* Task details
Please print, word for word, every line from the one that contains "Ονομα | Περιγραφή |" through the last line of the records, and nothing else.

:::::

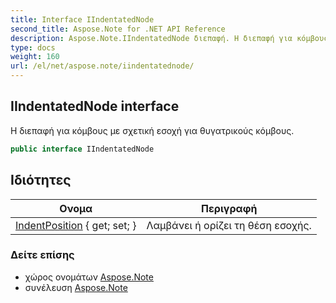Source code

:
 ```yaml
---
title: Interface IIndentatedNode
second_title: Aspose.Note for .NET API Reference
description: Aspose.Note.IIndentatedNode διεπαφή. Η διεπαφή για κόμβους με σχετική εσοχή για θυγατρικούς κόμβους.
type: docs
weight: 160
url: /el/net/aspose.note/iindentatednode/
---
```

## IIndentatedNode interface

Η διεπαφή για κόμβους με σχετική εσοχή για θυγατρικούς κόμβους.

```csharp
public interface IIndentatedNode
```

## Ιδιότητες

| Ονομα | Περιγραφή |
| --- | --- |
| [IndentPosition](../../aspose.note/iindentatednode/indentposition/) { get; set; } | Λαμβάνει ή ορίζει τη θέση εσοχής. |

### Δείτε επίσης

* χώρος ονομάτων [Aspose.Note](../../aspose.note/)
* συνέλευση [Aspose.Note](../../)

:::::

* Written reply
| Ονομα | Περιγραφή |
| --- | --- |
| [IndentPosition](../../aspose.note/iindentatednode/indentposition/) { get; set; } | Λαμβάνει ή ορίζει τη θέση εσοχής. |

### Δείτε επίσης

* χώρος ονομάτων [Aspose.Note](../../aspose.note/)
* συνέλευση [Aspose.Note](../../)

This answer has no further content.